*WHAT THE EXERCISE ASKS*: From the entries below, copy every line where the string "platforms" appears.

DATA EXCERPTS below:

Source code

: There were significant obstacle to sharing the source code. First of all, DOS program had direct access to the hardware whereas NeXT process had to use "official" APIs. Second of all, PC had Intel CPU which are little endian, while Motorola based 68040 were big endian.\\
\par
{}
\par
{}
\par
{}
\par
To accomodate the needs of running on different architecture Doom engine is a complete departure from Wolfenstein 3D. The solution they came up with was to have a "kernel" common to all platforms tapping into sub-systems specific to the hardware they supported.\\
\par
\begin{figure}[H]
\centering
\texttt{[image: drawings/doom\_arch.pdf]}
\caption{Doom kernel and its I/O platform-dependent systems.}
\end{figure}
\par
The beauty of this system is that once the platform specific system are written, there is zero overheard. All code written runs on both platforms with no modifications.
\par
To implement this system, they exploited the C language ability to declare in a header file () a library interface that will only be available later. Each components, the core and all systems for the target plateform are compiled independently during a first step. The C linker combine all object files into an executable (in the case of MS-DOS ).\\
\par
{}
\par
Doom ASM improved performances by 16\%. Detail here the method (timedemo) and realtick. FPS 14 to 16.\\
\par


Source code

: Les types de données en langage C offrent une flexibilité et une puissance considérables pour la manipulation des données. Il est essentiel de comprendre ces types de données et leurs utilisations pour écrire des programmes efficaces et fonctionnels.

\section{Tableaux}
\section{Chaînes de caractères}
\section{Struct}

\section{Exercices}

End of DATA EXCERPTS.

*OUTPUT OF THE EXERCISE*:
To accomodate the needs of running on different architecture Doom engine is a complete departure from Wolfenstein 3D. The solution they came up with was to have a "kernel" common to all platforms tapping into sub-systems specific to the hardware they supported.\\
The beauty of this system is that once the platform specific system are written, there is zero overheard. All code written runs on both platforms with no modifications.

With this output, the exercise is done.